2 Replies Latest reply on Nov 17, 2012 4:34 PM by ljbade

    Simultaneous texture upload and rendering in OpenGL

    ljbade

      I am currently experimenting to figure out the best way load textures in OpenGL using multiple threads. My final project will be doing a lot of texture streaming so I wanted to figure out the optimal design first.

       

      I have created a simple application that uses two threads, one does some simple rendering in a loop, and the other loads a large texture ~100MB (to make any stalls obvious).

       

      I followed the design recommended by NVIDIA: http://developer.download.nvidia.com/GTC/PDF/GTC2012/PresentationPDF/S0356-GTC2012-Texture-Transfers.pdf

       

      Basically the render thread creates two shared GL contexts and assigns one to each thread.

       

      The upload thread creates a pixel buffer and a texture object, reads the image data directly from disc into the buffer via glMapBufferRange with the write only and invalidate data flags, uses glTexSubImage2D to load the data, and inserts a GPU glFenceSync and the handle is passed back to the render thread.

       

      The render thread runs in a loop and every frame uses glGetsynciv to test if the upload sync has been signalled. If it has not it simply renders another frame. but if it has it then binds the texture and renders with it.

       

      The problem I am having is that glTexSubImage2D always stalls the render thread in SwapBuffers until it finishes. It even does this if the render thread never binds the texture (so there is no rendering dependant on it).

       

      I even tried using the AMD_pinned_memory extension the same way as shown in the example for the extension but it did not change anything.

       

      What is the correct way to perform simultaneous texture loading and rendering on a AMD GPU that doesn't cause any rendering stalls?

      Is there a good example somewhere?

       

      I notice that Rage on my laptop is very smooth and fluid despite loading significant amounts of texture data on the fly so it must be possible.

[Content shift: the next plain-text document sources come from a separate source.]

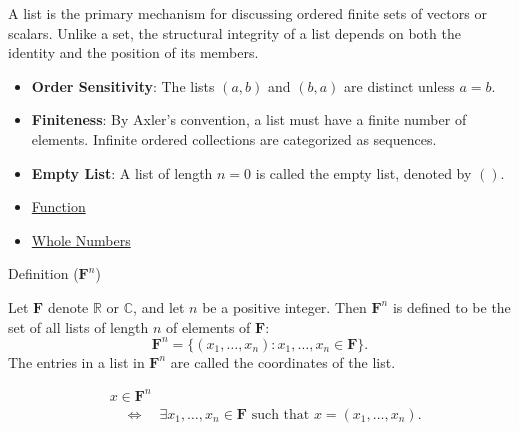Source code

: \begin{remark*}[Interpretation]
A list is the primary mechanism for discussing ordered finite sets of vectors or scalars. Unlike a set, the structural integrity of a list depends on both the identity and the position of its members.
\begin{itemize}
    \item \textbf{Order Sensitivity}: The lists $(a, b)$ and $(b, a)$ are distinct unless $a=b$.
    \item \textbf{Finiteness}: By Axler's convention, a list must have a finite number of elements. Infinite ordered collections are categorized as sequences.
    \item \textbf{Empty List}: A list of length $n=0$ is called the empty list, denoted by $()$.
\end{itemize}
\end{remark*}

\begin{dependencies}
\begin{itemize}
  \item \hyperref[def:function]{Function}
  \item \hyperref[def:whole-numbers]{Whole Numbers}
\end{itemize}
\end{dependencies}

\begin{definitionbox}{Definition ($\mathbf{F}^n$)}
\begin{definition}[$\mathbf{F}^n$]
\label{def:fn}
Let $\mathbf{F}$ denote $\mathbb{R}$ or $\mathbb{C}$, and let $n$ be a positive integer.
Then $\mathbf{F}^n$ is defined to be the set of all lists of length $n$ of elements of $\mathbf{F}$:
\[
\mathbf{F}^n
=
\{(x_1,\dots,x_n) : x_1,\dots,x_n \in \mathbf{F}\}.
\]
The entries in a list in $\mathbf{F}^n$ are called the coordinates of the list.
\end{definition}
\end{definitionbox}

\begin{remark*}
\[
\begin{aligned}
&x \in \mathbf{F}^n \\
&\quad\Longleftrightarrow\quad
\exists x_1,\dots,x_n \in \mathbf{F}
\text{ such that }
x = (x_1,\dots,x_n).
\end{aligned}
\]
\end{remark*}

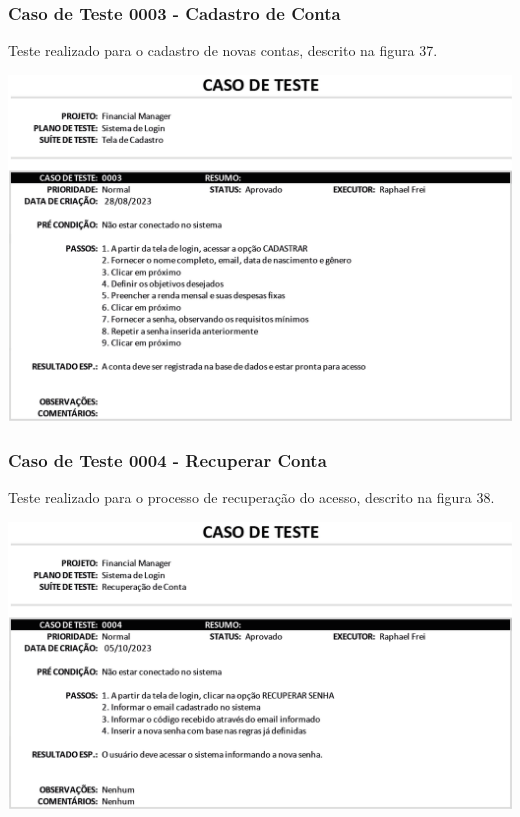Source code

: \subsubsection{Caso de Teste 0003 - Cadastro de Conta}

Teste realizado para o cadastro de novas contas, descrito na figura 37.

    \begin{center}
        \begin{minipage}{\textwidth}
            \centering
            \includegraphics[scale=0.8]{figs/caso-testes-0003.png}
            \label{fig:figura37}
        \end{minipage}
    \end{center} 

\subsubsection{Caso de Teste 0004 - Recuperar Conta}

Teste realizado para o processo de recuperação do acesso, descrito na figura 38.

    \begin{center}
        \begin{minipage}{\textwidth}
            \centering
            \includegraphics[scale=0.75]{figs/caso-testes-0004.png}
            \label{fig:figura38}
        \end{minipage}
    \end{center} 
    
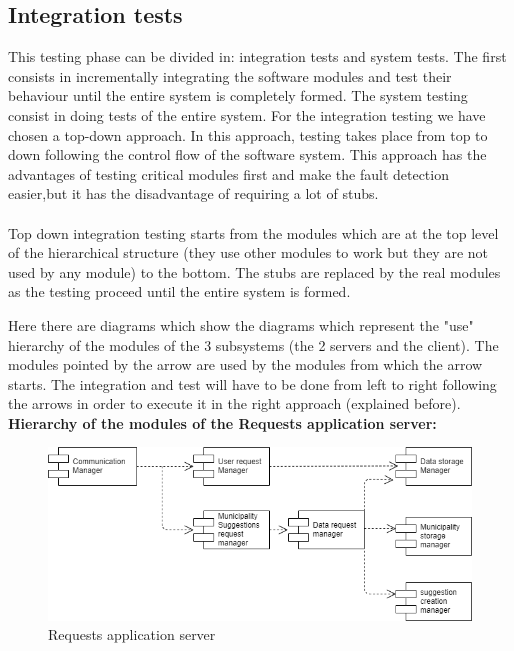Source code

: \documentclass[titlepage]{article}
\begin{document}
\subsection{Integration tests}
This testing phase can be divided in: integration tests and system tests. The first consists in incrementally integrating the software modules and test their behaviour until the entire system is completely formed. The system testing consist in doing tests of the entire system. For the integration testing we have chosen a top-down approach. In this approach, testing takes place from top to down following the control flow of the software system. This approach has the advantages of testing critical modules first and make the fault detection easier,but it has the disadvantage of requiring a lot of  stubs. \\ \\
Top down integration testing starts from the modules which are at the top level of the hierarchical structure (they use other modules to work but they are not used by any module) to the bottom. The stubs are replaced by the real modules as the testing proceed until the entire system is formed.

Here there are diagrams which show the diagrams which represent the "use" hierarchy of the modules of the 3 subsystems (the 2 servers and the client). The modules pointed by the arrow are used by the modules from which the arrow starts. The integration and test will have to be done from left to right following the arrows in order to execute it in the right approach (explained before).\\

\textbf{Hierarchy of the modules of the Requests application server:}

\begin{figure}[h]
\includegraphics[scale=0.5]{Diagrams/Request application servers.png}
	\caption{Requests application server}
\end{figure}
\FloatBarrier
\end{document}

        • Re: Simultaneous texture upload and rendering in OpenGL
          gsellers

          Hi,

           

          I would recommend not using multiple OpenGL contexts for this particular use case. Every time you use an object on one shared context that was updated in the other, the driver needs to synchronize the two threads, which can be quite costly.

           

          I would suggest that in your render thread, you create a PBO and map it. Use some form of signal in your application such as an event or semaphore to indicate that the buffer has been mapped and that the pointer to the PBO is valid. Then, in your loader thread, put the data in the mapped PBO. Once the data is in the PBO, the render thread can call glTexSubImage2D to put it into the texture.

           

          If you can, don't use the modified texture immediately. Try to delay use of the texture by a frame or two. This may help the driver prevent stalls between the upload and the use of the texture.

           

          Cheers,

           

          Graham

            • Re: Simultaneous texture upload and rendering in OpenGL
              ljbade

              I am going to try that next.

               

              I also found this: http://www.seas.upenn.edu/~pcozzi/OpenGLInsights/OpenGLInsights-AsynchronousBufferTransfers.pdf

               

              Which contains a lot of performance data, and they suggest what you are, that you just map a pointer (or use pinned memory) and share this to the thread.

               

              I note that they say that AMD GPUs couldn't to memory transfers and rendering simultaneously (at least with the drivers from a year ago). Is that still the case?

               

              One thing reading that chapter has shown me that OpenGL as an API can be very tricky because of all the performance traps, implementation differences, loose specifications etc. I think this is one area where Direct3D does a much better job as it is very 'strict' in design and all drivers are thoroughly tested by Microsoft to all behave exactly the same way.